From the line containing "Second, synthetic controls" onward, retype each line of the entries below exactly, last line included.

Plain-text document sources
━━━━

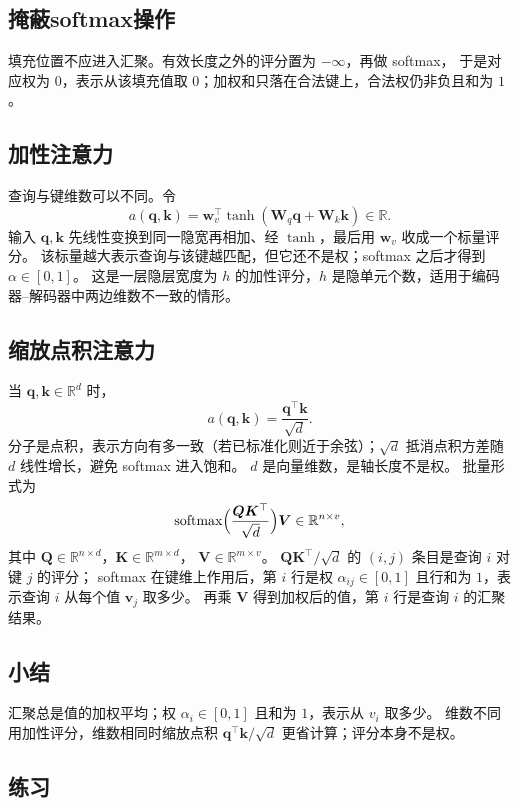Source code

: \subsection{掩蔽softmax操作}

填充位置不应进入汇聚。有效长度之外的评分置为 $-\infty$，再做 softmax，
于是对应权为 $0$，表示从该填充值取 $0$；加权和只落在合法键上，合法权仍非负且和为 $1$。

\subsection{加性注意力}

查询与键维数可以不同。令
\[
a(\bm{q},\bm{k})=\bm{w}_{v}^{\top}\tanh(\bm{W}_{q}\bm{q}+\bm{W}_{k}\bm{k})\in\mathbb{R}.
\]
输入 $\bm{q},\bm{k}$ 先线性变换到同一隐宽再相加、经 $\tanh$，最后用 $\bm{w}_v$ 收成一个标量评分。
该标量越大表示查询与该键越匹配，但它还不是权；softmax 之后才得到 $\alpha\in[0,1]$。
这是一层隐层宽度为 $h$ 的加性评分，$h$ 是隐单元个数，适用于编码器--解码器中两边维数不一致的情形。

\subsection{缩放点积注意力}

当 $\bm{q},\bm{k}\in\mathbb{R}^{d}$ 时，
\[
a(\bm{q},\bm{k})=\frac{\bm{q}^{\top}\bm{k}}{\sqrt{d}}.
\]
分子是点积，表示方向有多一致（若已标准化则近于余弦）；$\sqrt{d}$ 抵消点积方差随 $d$ 线性增长，避免 softmax 进入饱和。
$d$ 是向量维数，是轴长度不是权。
批量形式为
\[
\operatorname{softmax}\Bigl(\frac{\bm{Q}\bm{K}^{\top}}{\sqrt{d}}\Bigr)\bm{V}
\in\mathbb{R}^{n\times v},
\]
其中 $\bm{Q}\in\mathbb{R}^{n\times d}$，$\bm{K}\in\mathbb{R}^{m\times d}$，
$\bm{V}\in\mathbb{R}^{m\times v}$。
$\bm{Q}\bm{K}^{\top}/\sqrt{d}$ 的 $(i,j)$ 条目是查询 $i$ 对键 $j$ 的评分；
softmax 在键维上作用后，第 $i$ 行是权 $\alpha_{ij}\in[0,1]$ 且行和为 $1$，表示查询 $i$ 从每个值 $\bm{v}_j$ 取多少。
再乘 $\bm{V}$ 得到加权后的值，第 $i$ 行是查询 $i$ 的汇聚结果。

\subsection{小结}

汇聚总是值的加权平均；权 $\alpha_i\in[0,1]$ 且和为 $1$，表示从 $v_i$ 取多少。
维数不同用加性评分，维数相同时缩放点积
$\bm{q}^{\top}\bm{k}/\sqrt{d}$ 更省计算；评分本身不是权。

\subsection{练习}


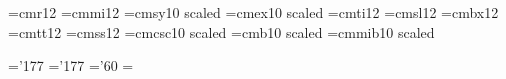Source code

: \def\xipt{\ifmmode\err@badsizechange\else
     \@mathfontinit
     \textfont0=\xiptrm  \scriptfont0=\viiiptrm  \scriptscriptfont0=\viptrm
     \textfont1=\xiptmit \scriptfont1=\viiiptmit \scriptscriptfont1=\viptmit
     \textfont2=\xiptsy  \scriptfont2=\viiiptsy  \scriptscriptfont2=\viptsy
     \textfont3=\xiptex  \scriptfont3=\xptex     \scriptscriptfont3=\xptex
     \textfont\itfam=\xiptit
     \scriptfont\itfam=\viiiptit
     \scriptscriptfont\itfam=\viiptit
     \textfont\bffam=\xiptbf
     \scriptfont\bffam=\viiiptbf
     \scriptscriptfont\bffam=\viptbf
     \@fontstyleinit
     \def\rm{\xiptrm\fam=\z@}%
     \def\it{\xiptit\fam=\itfam}%
     \def\sl{\xiptsl}%
     \def\bf{\xiptbf\fam=\bffam}%
     \def\tt{\xipttt}%
     \def\ss{\xiptss}%
     \def\oldstyle{\xiptmit\fam=\@ne}%
     \rm\fi}


\font\xiiptrm=cmr12
\font\xiiptmit=cmmi12
\font\xiiptsy=cmsy10  scaled
\font\xiiptex=cmex10  scaled
\font\xiiptit=cmti12
\font\xiiptsl=cmsl12
\font\xiiptbf=cmbx12
\font\xiipttt=cmtt12
\font\xiiptss=cmss12
\font\xiiptsc=cmcsc10 scaled
\font\xiiptbfs=cmb10  scaled
\font\xiiptbmit=cmmib10 scaled

\skewchar\xiiptmit='177 \skewchar\xiiptbmit='177 \skewchar\xiiptsy='60
 \xiiptsy=\the{} \xiiptsy

\def\xiipt{\ifmmode\err@badsizechange\else
     \@mathfontinit
     \textfont0=\xiiptrm  \scriptfont0=\viiiptrm  \scriptscriptfont0=\viptrm
     \textfont1=\xiiptmit \scriptfont1=\viiiptmit \scriptscriptfont1=\viptmit
     \textfont2=\xiiptsy  \scriptfont2=\viiiptsy  \scriptscriptfont2=\viptsy
     \textfont3=\xiiptex  \scriptfont3=\xptex     \scriptscriptfont3=\xptex
     \textfont\itfam=\xiiptit
     \scriptfont\itfam=\viiiptit
     \scriptscriptfont\itfam=\viiptit
     \textfont\bffam=\xiiptbf
     \scriptfont\bffam=\viiiptbf
     \scriptscriptfont\bffam=\viptbf
     \textfont\bfsfam=\xiiptbfs
     \scriptfont\bfsfam=\viiiptbf
     \scriptscriptfont\bfsfam=\viptbf
     \textfont\bmitfam=\xiiptbmit
     \scriptfont\bmitfam=\viiiptmit
     \scriptscriptfont\bmitfam=\viptmit
     \@fontstyleinit
     \def\rm{\xiiptrm\fam=\z@}%
     \def\it{\xiiptit\fam=\itfam}%
     \def\sl{\xiiptsl}%
     \def\bf{\xiiptbf\fam=\bffam}%
     \def\tt{\xiipttt}%
     \def\ss{\xiiptss}%
     \def\sc{\xiiptsc}%
     \def\bfs{\xiiptbfs\fam=\bfsfam}%
     \def\bmit{\fam=\bmitfam}%
     \def\oldstyle{\xiiptmit\fam=\@ne}%
     \rm\fi}

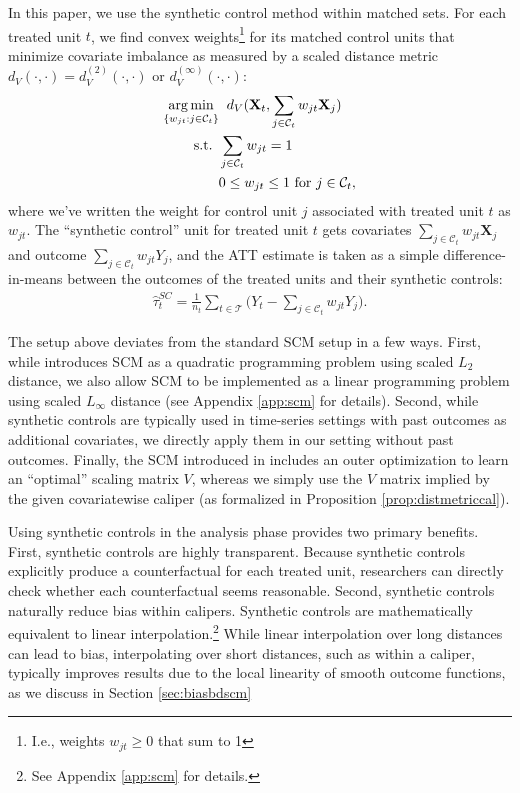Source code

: \documentclass{article}
\newcommand{\Xt}{\mathbf{X}_t}
\newcommand{\Xj}{\mathbf{X}_j}
\newcommand{\Ct}{\mathcal{C}_{t}}
\DeclareMathOperator*{\argmin}{arg\,min}
\begin{document}
In this paper, we use the synthetic control method \citep[SCM; ][]{abadie2010synthetic} within matched sets.
For each treated unit $t$, we find convex weights\footnote{I.e., weights $w_{jt} \geq 0$ that sum to 1} for its matched control units that minimize covariate imbalance as measured by a scaled distance metric $d_V(\cdot, \cdot) = d_V^{(2)}(\cdot, \cdot)$ or $d_V^{(\infty)}(\cdot, \cdot)$:
\begin{align*}
    \argmin_{\{w_{jt} : j \in \Ct\}} 
        &\hspace{2mm} d_V(\Xt, \sum_{j \in \Ct}w_{jt} \Xj) \\
    \text{s.t. } 
        &\sum_{j \in \Ct} w_{jt} = 1 \\
        &0 \leq w_{jt} \leq 1 \text{ for } j \in \mathcal{C}_t,
\end{align*}
where we've written the weight for control unit $j$ associated with treated unit $t$ as $w_{jt}$.
The ``synthetic control'' unit for treated unit $t$ gets covariates $\sum_{j \in \Ct}w_{jt} \Xj$ and outcome $\sum_{j \in \Ct}w_{jt} Y_j$,
and the ATT estimate is taken as a simple difference-in-means between the outcomes of the treated units and their synthetic controls:
\begin{align*}
    \hat{\tau}_t^{SC} = \frac{1}{n_t} \sum_{t \in \mathcal{T}} \big(Y_t - \sum_{j \in \Ct} w_{jt} Y_j \big).
\end{align*}

The setup above deviates from the standard SCM setup in a few ways.
First, while \citet{abadie2010synthetic} introduces SCM as a quadratic programming problem using scaled $L_2$ distance, we also allow SCM to be implemented as a linear programming problem using scaled $L_\infty$ distance (see Appendix \ref{app:scm} for details).
Second, while synthetic controls are typically used in time-series settings with past outcomes as additional covariates, we directly apply them in our setting without past outcomes.
Finally, the SCM introduced in \citet{abadie2010synthetic} includes an outer optimization to learn an ``optimal'' scaling matrix $V$, whereas we simply use the $V$ matrix implied by the given covariatewise caliper (as formalized in Proposition \ref{prop:distmetriccal}).

Using synthetic controls in the analysis phase provides two primary benefits.
First, synthetic controls are highly transparent.
Because synthetic controls explicitly produce a counterfactual for each treated unit, researchers can directly check whether each counterfactual seems reasonable.
Second, synthetic controls naturally reduce bias within calipers.
Synthetic controls are mathematically equivalent to linear interpolation.\footnote{See Appendix \ref{app:scm} for details.}
While linear interpolation over long distances can lead to bias, interpolating over short distances, such as within a caliper, typically improves results due to the local linearity of smooth outcome functions, as we discuss in Section \ref{sec:biasbdscm}
\end{document}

━━━━

# TASK RESPONSE
Second, synthetic controls naturally reduce bias within calipers.
Synthetic controls are mathematically equivalent to linear interpolation.\footnote{See Appendix \ref{app:scm} for details.}
While linear interpolation over long distances can lead to bias, interpolating over short distances, such as within a caliper, typically improves results due to the local linearity of smooth outcome functions, as we discuss in Section \ref{sec:biasbdscm}
\end{document}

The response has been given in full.